BTW if you visit Towsure be careful if you have a low slung step or tank as there is a severe road hump at the normal entrance - actually a bund put there after they flooded. We complained about it and they said they would put up a warning sign but we now drive in the exit gate 30 yards further west.

Steve


----------



## b16duv (Feb 14, 2006)

JohnsCrossMotorHomes said:


> I know where the best one is in the South East! :lol: :lol: :lol:
> 
> Peter


I thought Brownhills Canterbury had closed...... :twisted:

David :lol: :lol: :lol:


----------



## cater_racer (May 1, 2005)

DJBullman said:


> Hi All
> 
> In your opinion, which is the best accessory outlet to visit in the North West.
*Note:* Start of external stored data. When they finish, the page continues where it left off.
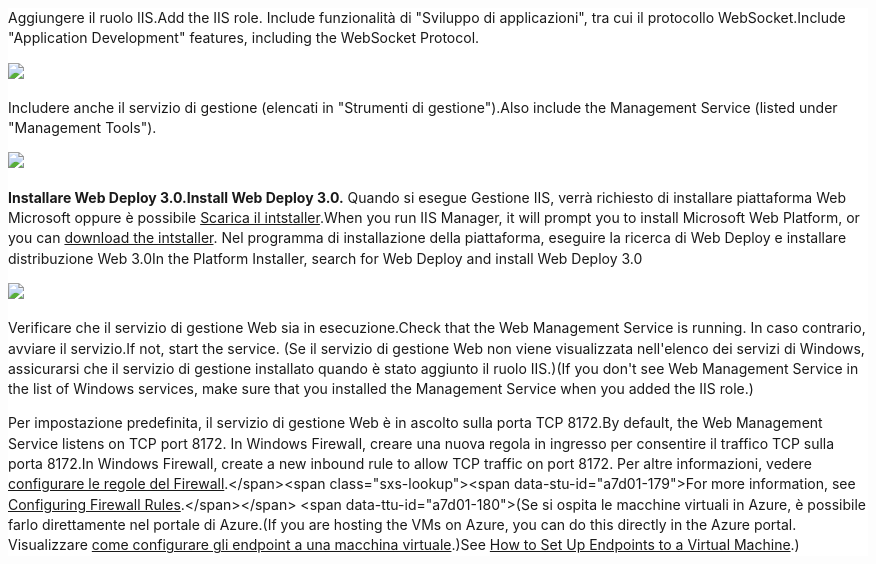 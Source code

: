 <span data-ttu-id="a7d01-168">Aggiungere il ruolo IIS.</span><span class="sxs-lookup"><span data-stu-id="a7d01-168">Add the IIS role.</span></span> <span data-ttu-id="a7d01-169">Include funzionalità di "Sviluppo di applicazioni", tra cui il protocollo WebSocket.</span><span class="sxs-lookup"><span data-stu-id="a7d01-169">Include "Application Development" features, including the WebSocket Protocol.</span></span>

![](scaleout-with-redis/_static/image5.png)

<span data-ttu-id="a7d01-170">Includere anche il servizio di gestione (elencati in "Strumenti di gestione").</span><span class="sxs-lookup"><span data-stu-id="a7d01-170">Also include the Management Service (listed under "Management Tools").</span></span>

![](scaleout-with-redis/_static/image6.png)

<span data-ttu-id="a7d01-171">**Installare Web Deploy 3.0.**</span><span class="sxs-lookup"><span data-stu-id="a7d01-171">**Install Web Deploy 3.0.**</span></span> <span data-ttu-id="a7d01-172">Quando si esegue Gestione IIS, verrà richiesto di installare piattaforma Web Microsoft oppure è possibile [Scarica il intstaller](https://go.microsoft.com/fwlink/?LinkId=255386).</span><span class="sxs-lookup"><span data-stu-id="a7d01-172">When you run IIS Manager, it will prompt you to install Microsoft Web Platform, or you can [download the intstaller](https://go.microsoft.com/fwlink/?LinkId=255386).</span></span> <span data-ttu-id="a7d01-173">Nel programma di installazione della piattaforma, eseguire la ricerca di Web Deploy e installare distribuzione Web 3.0</span><span class="sxs-lookup"><span data-stu-id="a7d01-173">In the Platform Installer, search for Web Deploy and install Web Deploy 3.0</span></span>

![](scaleout-with-redis/_static/image7.png)

<span data-ttu-id="a7d01-174">Verificare che il servizio di gestione Web sia in esecuzione.</span><span class="sxs-lookup"><span data-stu-id="a7d01-174">Check that the Web Management Service is running.</span></span> <span data-ttu-id="a7d01-175">In caso contrario, avviare il servizio.</span><span class="sxs-lookup"><span data-stu-id="a7d01-175">If not, start the service.</span></span> <span data-ttu-id="a7d01-176">(Se il servizio di gestione Web non viene visualizzata nell'elenco dei servizi di Windows, assicurarsi che il servizio di gestione installato quando è stato aggiunto il ruolo IIS.)</span><span class="sxs-lookup"><span data-stu-id="a7d01-176">(If you don't see Web Management Service in the list of Windows services, make sure that you installed the Management Service when you added the IIS role.)</span></span>

<span data-ttu-id="a7d01-177">Per impostazione predefinita, il servizio di gestione Web è in ascolto sulla porta TCP 8172.</span><span class="sxs-lookup"><span data-stu-id="a7d01-177">By default, the Web Management Service listens on TCP port 8172.</span></span> <span data-ttu-id="a7d01-178">In Windows Firewall, creare una nuova regola in ingresso per consentire il traffico TCP sulla porta 8172.</span><span class="sxs-lookup"><span data-stu-id="a7d01-178">In Windows Firewall, create a new inbound rule to allow TCP traffic on port 8172.</span></span> <span data-ttu-id="a7d01-179">Per altre informazioni, vedere [configurare le regole del Firewall](https://technet.microsoft.com/library/dd448559(WS.10).aspx).</span><span class="sxs-lookup"><span data-stu-id="a7d01-179">For more information, see [Configuring Firewall Rules](https://technet.microsoft.com/library/dd448559(WS.10).aspx).</span></span> <span data-ttu-id="a7d01-180">(Se si ospita le macchine virtuali in Azure, è possibile farlo direttamente nel portale di Azure.</span><span class="sxs-lookup"><span data-stu-id="a7d01-180">(If you are hosting the VMs on Azure, you can do this directly in the Azure portal.</span></span> <span data-ttu-id="a7d01-181">Visualizzare [come configurare gli endpoint a una macchina virtuale](https://azure.microsoft.com/documentation/articles/virtual-machines-set-up-endpoints/).)</span><span class="sxs-lookup"><span data-stu-id="a7d01-181">See [How to Set Up Endpoints to a Virtual Machine](https://azure.microsoft.com/documentation/articles/virtual-machines-set-up-endpoints/).)</span></span>
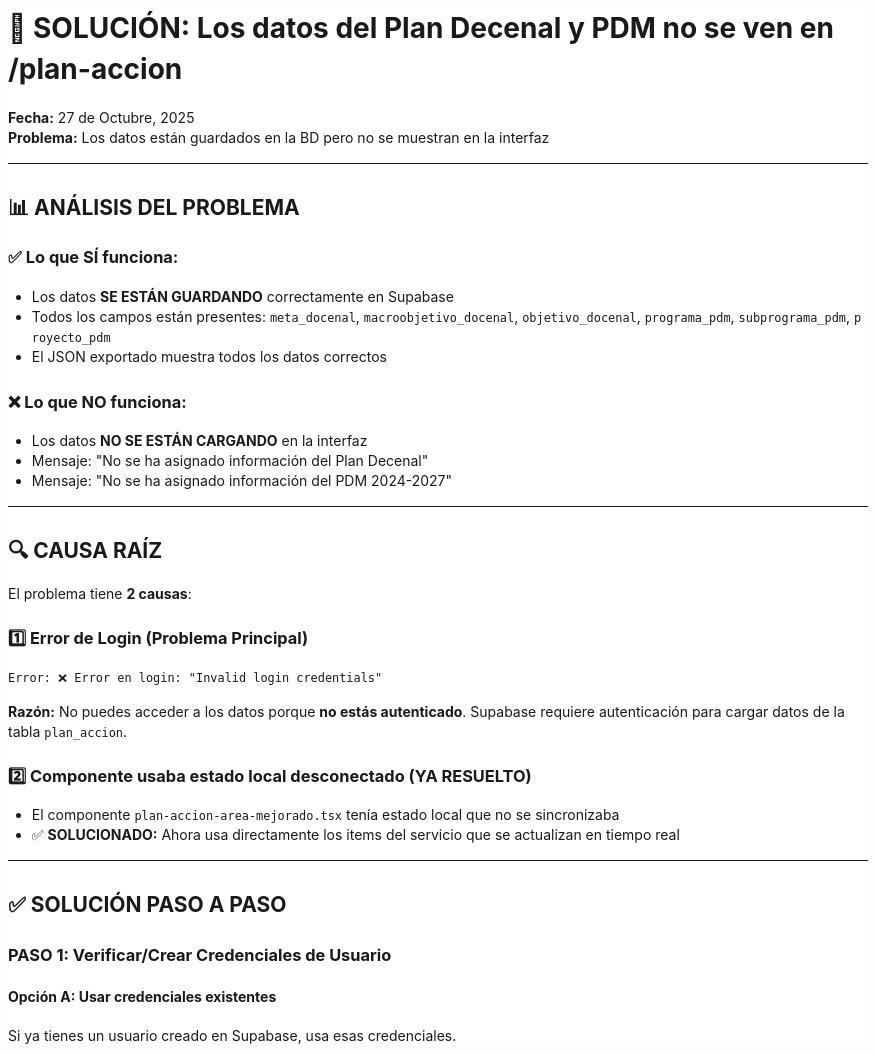 # 🔧 SOLUCIÓN: Los datos del Plan Decenal y PDM no se ven en /plan-accion

**Fecha:** 27 de Octubre, 2025  
**Problema:** Los datos están guardados en la BD pero no se muestran en la interfaz

---

## 📊 **ANÁLISIS DEL PROBLEMA**

### ✅ **Lo que SÍ funciona:**
- Los datos **SE ESTÁN GUARDANDO** correctamente en Supabase
- Todos los campos están presentes: `meta_docenal`, `macroobjetivo_docenal`, `objetivo_docenal`, `programa_pdm`, `subprograma_pdm`, `proyecto_pdm`
- El JSON exportado muestra todos los datos correctos

### ❌ **Lo que NO funciona:**
- Los datos **NO SE ESTÁN CARGANDO** en la interfaz
- Mensaje: "No se ha asignado información del Plan Decenal"
- Mensaje: "No se ha asignado información del PDM 2024-2027"

---

## 🔍 **CAUSA RAÍZ**

El problema tiene **2 causas**:

### 1️⃣ **Error de Login (Problema Principal)**
```
Error: ❌ Error en login: "Invalid login credentials"
```

**Razón:** No puedes acceder a los datos porque **no estás autenticado**. Supabase requiere autenticación para cargar datos de la tabla `plan_accion`.

### 2️⃣ **Componente usaba estado local desconectado (YA RESUELTO)**
- El componente `plan-accion-area-mejorado.tsx` tenía estado local que no se sincronizaba
- ✅ **SOLUCIONADO:** Ahora usa directamente los items del servicio que se actualizan en tiempo real

---

## ✅ **SOLUCIÓN PASO A PASO**

### **PASO 1: Verificar/Crear Credenciales de Usuario**

#### Opción A: Usar credenciales existentes
Si ya tienes un usuario creado en Supabase, usa esas credenciales.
All we know is Towsure in Sheffield.


Sheffield??? New definition of North West?

Are we talking North West Europe?

www.Discover.co.uk

Delemere :lol:


----------



## JohnsCrossMotorHomes (Jul 21, 2007)

b16duv said:


> JohnsCrossMotorHomes said:
> 
> 
> > I know where the best one is in the South East! :lol: :lol: :lol:
> ...


Nice one David, you also forgot Discover did a runner as well from down our way!

How the mighty have fallen.

Peter


----------



## thieawin (Jun 7, 2006)

There are also 3 Go Outdoors in Greater Manchester in Stockport, Bolton and Wigan


----------



## Marilyn (Nov 5, 2009)

It's funny you should recommend Discover at Delamere, cater_racer because we never seem to be able to get what we want there and find their accessory shop very poor. Horses for courses and all that. Pity for us because we live only a 5 minute drive away from them.

We have been to Spinney near Knutsford once and found their shop quite well stocked. However, I can only compare it to the one near us having never been anywhere else.


----------



## trevd01 (Oct 26, 2007)

We live not far from Sheffield. 

For most purposes we would count ourselves as North East, other than for the weather - where we can be North West or North East, depending where the weather forecast says it will rain...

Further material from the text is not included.